** Task directions **
A verbatim copy of all the data is required; the pictures should not appear in it.
─── Records for the task
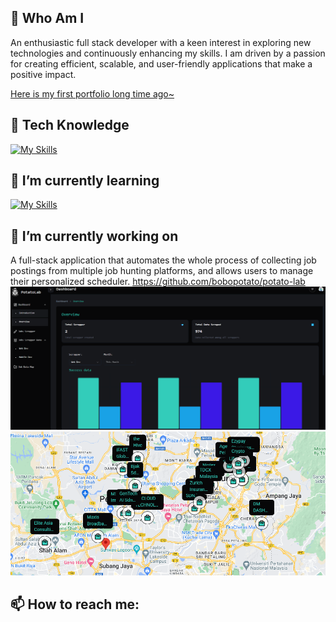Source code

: <link
  rel="stylesheet"
  href="https://cdn.jsdelivr.net/gh/dheereshagrwal/colored-icons/src/app/ci.min.css"
/>

## 🤖 Who Am I

An enthusiastic full stack developer with a keen interest in exploring new technologies and continuously enhancing my skills. I am driven by a passion for creating efficient, scalable, and user-friendly applications that make a positive impact.

<a href="https://bobopotato.github.io/cshong/" target="_blank">Here is my first portfolio long time ago~</a>

## 📜 Tech Knowledge

[![My Skills](https://skillicons.dev/icons?i=ts,js,nodejs,vuejs,gcp,aws,react,next,firebase,postgres,html,css,tailwind,git&perline=7)](https://skillicons.dev)

## 🌱 I’m currently learning

[![My Skills](https://skillicons.dev/icons?i=nextjs,aws,postgres&perline=5)](https://skillicons.dev)

## 🔭 I’m currently working on

A full-stack application that automates the whole process of collecting job postings from multiple job hunting platforms, and allows users to manage their personalized scheduler. https://github.com/bobopotato/potato-lab
![alt text](image-1.png)
![alt text](image.png)

## 📫 How to reach me:

<div>
  <a href="https://www.github.com/bobopotato" target="_blank"><i class="ci ci-github-light" style="margin-right: 10px; width:42px; height:42px"></i></a>
  <a href="https://www.linkedin.com/in/chong-soon-hong-2b54171b9/" target="_blank"><i class="ci ci-linkedin" style="margin-right: 5px; width:48px; height:48px; translate: 0 5px;"></i></a>
  <a href="https://wa.link/y73u5j" target="_blank"><i class="ci ci-whatsapp" style="margin-right: 10px; width:40px; height:40px"></i></a>
</div>
<!--
**bobopotato/bobopotato** is a ✨ _special_ ✨ repository because its `README.md` (this file) appears on your GitHub profile.

Here are some ideas to get you started:

- 🔭 I’m currently working on ...
- 🌱 I’m currently learning ...
- 👯 I’m looking to collaborate on ...
- 🤔 I’m looking for help with ...
- 💬 Ask me about ...
- 📫 How to reach me: ...
- 😄 Pronouns: ...
- ⚡ Fun fact: ...
  -->
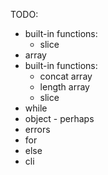 TODO:

* built-in functions:
   - slice
* array
* built-in functions:
   - concat array
   - length array
   - slice
* while
* object - perhaps
* errors
* for
* else
* cli
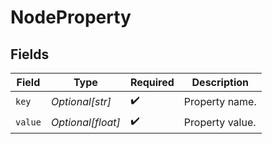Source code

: # NodeProperty


## Fields

| Field              | Type               | Required           | Description        |
| ------------------ | ------------------ | ------------------ | ------------------ |
| `key`              | *Optional[str]*    | :heavy_check_mark: | Property name.     |
| `value`            | *Optional[float]*  | :heavy_check_mark: | Property value.    |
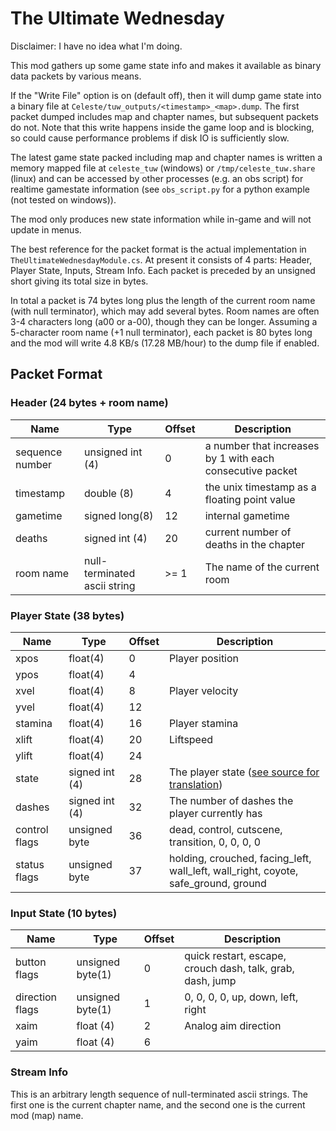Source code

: # The Ultimate Wednesday

Disclaimer: I have no idea what I'm doing.

This mod gathers up some game state info and makes it available as binary data packets by various means.

If the "Write File" option is on (default off), then it will dump game state into a binary file at `Celeste/tuw_outputs/<timestamp>_<map>.dump`. The first packet dumped includes map and chapter names, but subsequent packets do not. Note that this write happens inside the game loop and is blocking, so could cause performance problems if disk IO is sufficiently slow.

The latest game state packed including map and chapter names is written a memory mapped file at `celeste_tuw` (windows) or `/tmp/celeste_tuw.share` (linux) and can be accessed by other processes (e.g. an obs script) for realtime gamestate information (see `obs_script.py` for a python example (not tested on windows)).

The mod only produces new state information while in-game and will not update in menus.

The best reference for the packet format is the actual implementation in `TheUltimateWednesdayModule.cs`. At present it consists of 4 parts: Header, Player State, Inputs, Stream Info. Each packet is preceded by an unsigned short giving its total size in bytes.

In total a packet is 74 bytes long plus the length of the current room name (with null terminator), which may add several bytes. Room names are often 3-4 characters long (a00 or a-00), though they can be longer. Assuming a 5-character room name (+1 null terminator), each packet is 80 bytes long and the mod will write 4.8 KB/s (17.28 MB/hour) to the dump file if enabled.

## Packet Format

### Header (24 bytes + room name)

|Name | Type | Offset | Description |
|----|----|---|---|
| sequence number | unsigned int (4) | 0 | a number that increases by 1 with each consecutive packet |
| timestamp | double (8) | 4 | the unix timestamp as a floating point value |
| gametime | signed long(8) | 12 | internal gametime |
| deaths | signed int (4) | 20 | current number of deaths in the chapter |
| room name | null-terminated ascii string | >= 1 | The name of the current room |

### Player State (38 bytes)

|Name | Type | Offset | Description |
|----|----|---|---|
| xpos | float(4) | 0 | Player position |
| ypos | float(4) | 4 |  |
| xvel | float(4) | 8 | Player velocity |
| yvel | float(4) | 12 |  |
| stamina | float(4) | 16 | Player stamina |
| xlift | float(4) | 20 | Liftspeed |
| ylift | float(4) | 24 |  |
| state | signed int (4) | 28 | The player state ([see source for translation](https://github.com/NoelFB/Celeste/blob/master/Source/Player/Player.cs#L140)) |
| dashes | signed int (4) | 32 | The number of dashes the player currently has |
| control flags | unsigned byte | 36 | dead, control, cutscene, transition, 0, 0, 0, 0 |
| status flags | unsigned byte | 37 | holding, crouched, facing_left, wall_left, wall_right, coyote, safe_ground, ground |

### Input State (10 bytes)

|Name | Type | Offset | Description |
|----|----|---|---|
| button flags |  unsigned byte(1) | 0 | quick restart, escape, crouch dash, talk, grab, dash, jump |
| direction flags | unsigned byte(1) | 1 | 0, 0, 0, 0, up, down, left, right |
| xaim | float (4) | 2 | Analog aim direction |
| yaim | float (4) | 6 |  |

### Stream Info
This is an arbitrary length sequence of null-terminated ascii strings. The first one is the current chapter name, and the second one is the current mod (map) name.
──────
** Solution to this problem **
Source code

: <link
  rel="stylesheet"
  href="https://cdn.jsdelivr.net/gh/dheereshagrwal/colored-icons/src/app/ci.min.css"
/>

## 🤖 Who Am I

An enthusiastic full stack developer with a keen interest in exploring new technologies and continuously enhancing my skills. I am driven by a passion for creating efficient, scalable, and user-friendly applications that make a positive impact.

<a href="https://bobopotato.github.io/cshong/" target="_blank">Here is my first portfolio long time ago~</a>

## 📜 Tech Knowledge

[![My Skills](https://skillicons.dev/icons?i=ts,js,nodejs,vuejs,gcp,aws,react,next,firebase,postgres,html,css,tailwind,git&perline=7)](https://skillicons.dev)

## 🌱 I’m currently learning

[![My Skills](https://skillicons.dev/icons?i=nextjs,aws,postgres&perline=5)](https://skillicons.dev)

## 🔭 I’m currently working on

A full-stack application that automates the whole process of collecting job postings from multiple job hunting platforms, and allows users to manage their personalized scheduler. https://github.com/bobopotato/potato-lab
![alt text](image-1.png)
![alt text](image.png)

## 📫 How to reach me:

<div>
  <a href="https://www.github.com/bobopotato" target="_blank"><i class="ci ci-github-light" style="margin-right: 10px; width:42px; height:42px"></i></a>
  <a href="https://www.linkedin.com/in/chong-soon-hong-2b54171b9/" target="_blank"><i class="ci ci-linkedin" style="margin-right: 5px; width:48px; height:48px; translate: 0 5px;"></i></a>
  <a href="https://wa.link/y73u5j" target="_blank"><i class="ci ci-whatsapp" style="margin-right: 10px; width:40px; height:40px"></i></a>
</div>
<!--
**bobopotato/bobopotato** is a ✨ _special_ ✨ repository because its `README.md` (this file) appears on your GitHub profile.

Here are some ideas to get you started:

- 🔭 I’m currently working on ...
- 🌱 I’m currently learning ...
- 👯 I’m looking to collaborate on ...
- 🤔 I’m looking for help with ...
- 💬 Ask me about ...
- 📫 How to reach me: ...
- 😄 Pronouns: ...
- ⚡ Fun fact: ...
  -->
 TODO:

* built-in functions:
   - slice
* array
* built-in functions:
   - concat array
   - length array
   - slice
* while
* object - perhaps
* errors
* for
* else
* cli
Source code

: # NodeProperty


## Fields

| Field              | Type               | Required           | Description        |
| ------------------ | ------------------ | ------------------ | ------------------ |
| `key`              | *Optional[str]*    | :heavy_check_mark: | Property name.     |
| `value`            | *Optional[float]*  | :heavy_check_mark: | Property value.    |
Source code

: # The Ultimate Wednesday

Disclaimer: I have no idea what I'm doing.

This mod gathers up some game state info and makes it available as binary data packets by various means.

If the "Write File" option is on (default off), then it will dump game state into a binary file at `Celeste/tuw_outputs/<timestamp>_<map>.dump`. The first packet dumped includes map and chapter names, but subsequent packets do not. Note that this write happens inside the game loop and is blocking, so could cause performance problems if disk IO is sufficiently slow.

The latest game state packed including map and chapter names is written a memory mapped file at `celeste_tuw` (windows) or `/tmp/celeste_tuw.share` (linux) and can be accessed by other processes (e.g. an obs script) for realtime gamestate information (see `obs_script.py` for a python example (not tested on windows)).

The mod only produces new state information while in-game and will not update in menus.

The best reference for the packet format is the actual implementation in `TheUltimateWednesdayModule.cs`. At present it consists of 4 parts: Header, Player State, Inputs, Stream Info. Each packet is preceded by an unsigned short giving its total size in bytes.

In total a packet is 74 bytes long plus the length of the current room name (with null terminator), which may add several bytes. Room names are often 3-4 characters long (a00 or a-00), though they can be longer. Assuming a 5-character room name (+1 null terminator), each packet is 80 bytes long and the mod will write 4.8 KB/s (17.28 MB/hour) to the dump file if enabled.

## Packet Format

### Header (24 bytes + room name)

|Name | Type | Offset | Description |
|----|----|---|---|
| sequence number | unsigned int (4) | 0 | a number that increases by 1 with each consecutive packet |
| timestamp | double (8) | 4 | the unix timestamp as a floating point value |
| gametime | signed long(8) | 12 | internal gametime |
| deaths | signed int (4) | 20 | current number of deaths in the chapter |
| room name | null-terminated ascii string | >= 1 | The name of the current room |

### Player State (38 bytes)

|Name | Type | Offset | Description |
|----|----|---|---|
| xpos | float(4) | 0 | Player position |
| ypos | float(4) | 4 |  |
| xvel | float(4) | 8 | Player velocity |
| yvel | float(4) | 12 |  |
| stamina | float(4) | 16 | Player stamina |
| xlift | float(4) | 20 | Liftspeed |
| ylift | float(4) | 24 |  |
| state | signed int (4) | 28 | The player state ([see source for translation](https://github.com/NoelFB/Celeste/blob/master/Source/Player/Player.cs#L140)) |
| dashes | signed int (4) | 32 | The number of dashes the player currently has |
| control flags | unsigned byte | 36 | dead, control, cutscene, transition, 0, 0, 0, 0 |
| status flags | unsigned byte | 37 | holding, crouched, facing_left, wall_left, wall_right, coyote, safe_ground, ground |

### Input State (10 bytes)

|Name | Type | Offset | Description |
|----|----|---|---|
| button flags |  unsigned byte(1) | 0 | quick restart, escape, crouch dash, talk, grab, dash, jump |
| direction flags | unsigned byte(1) | 1 | 0, 0, 0, 0, up, down, left, right |
| xaim | float (4) | 2 | Analog aim direction |
| yaim | float (4) | 6 |  |

### Stream Info
This is an arbitrary length sequence of null-terminated ascii strings. The first one is the current chapter name, and the second one is the current mod (map) name.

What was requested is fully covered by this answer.